Unique Microstructure Evolution of HPT-Processed (α + γ) Two-Phase Stainless Steel

Abstract

A high-pressure torsion (HPT) processed Fe-21Cr-5Ni-2Mo (mass%) two-phase stainless steel was used to study the morphology and crystallographic features of austenite (γ) precipitated from ferrite (α) during aging in the (α + γ) two-phase region. The starting material was a gas-atomized powder with a completely ferritic structure. The HPT process was carried out to produce a fully dense compact under 6 GPa for 5 revolutions. The compact was given an equivalent strain of about 130. After the HPT process, the matrix ferrite formed a pancake–like nanograined structure with a strong texture, i.e.

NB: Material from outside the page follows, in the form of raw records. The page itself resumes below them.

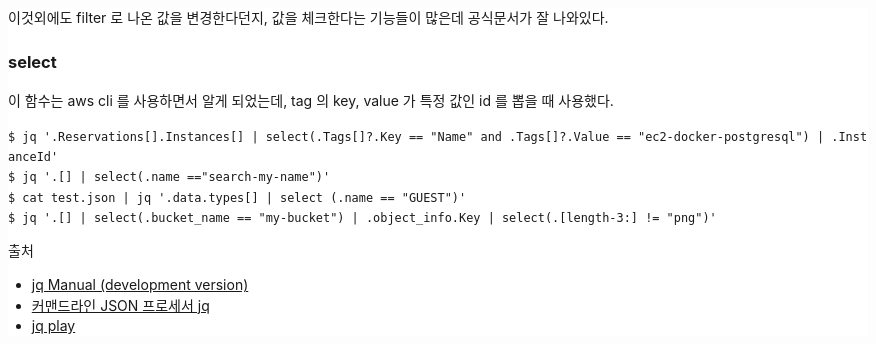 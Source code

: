 이것외에도 filter 로 나온 값을 변경한다던지, 값을 체크한다는 기능들이 많은데 공식문서가 잘 나와있다.

### select

이 함수는 aws cli 를 사용하면서 알게 되었는데, tag 의 key, value 가 특정 값인 id 를 뽑을 때 사용했다.
``` shell
$ jq '.Reservations[].Instances[] | select(.Tags[]?.Key == "Name" and .Tags[]?.Value == "ec2-docker-postgresql") | .InstanceId'
$ jq '.[] | select(.name =="search-my-name")'
$ cat test.json | jq '.data.types[] | select (.name == "GUEST")'
$ jq '.[] | select(.bucket_name == "my-bucket") | .object_info.Key | select(.[length-3:] != "png")'
```

출처
- [jq Manual (development version)](https://stedolan.github.io/jq/manual/)
- [커맨드라인 JSON 프로세서 jq](https://www.44bits.io/ko/post/cli_json_processor_jq_basic_syntax)
- [jq play](https://jqplay.org/?q=.%5B%5D+%7C+select%28.id+%3D%3D+%22second%22%29&j=%5B%7B%22id%22%3A+%22first%22%2C+%22val%22%3A+1%7D%2C+%7B%22id%22%3A+%22second%22%2C+%22val%22%3A+2%7D%5D)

ND (Normal Direction) // {110} α. By annealing at 1173 K for 3.6 k, an ultrafine (α + γ) microduplex structure with high-angle grain boundaries was formed. In addition, the strong texture formation of {110} α / {111} γ / ND plane was formed in the α and the γ grain duplex structure. The α and γ phases had average grain sizes of 2.1 μm and 1.6 μm, respectively. The area fraction of the γ phase was 37.2%, which exceeded that of a cold-pressed compact, 6.7%. Both ultrafine grain refinement and γ precipitation were accelerated by the HPT process. In other words, the application of the HPT process to the two-phase alloys enables the formation of the ultrafine microduplex structure. The Kurdjumov-Sachs (K-S) orientation relationship between α and γ phases is usually observed in the alloy, however, the K-S orientation relationship was not dominant except for the close packing plane parallel orientation relationship, {110} α / {111} γ, in the HPT-processed material.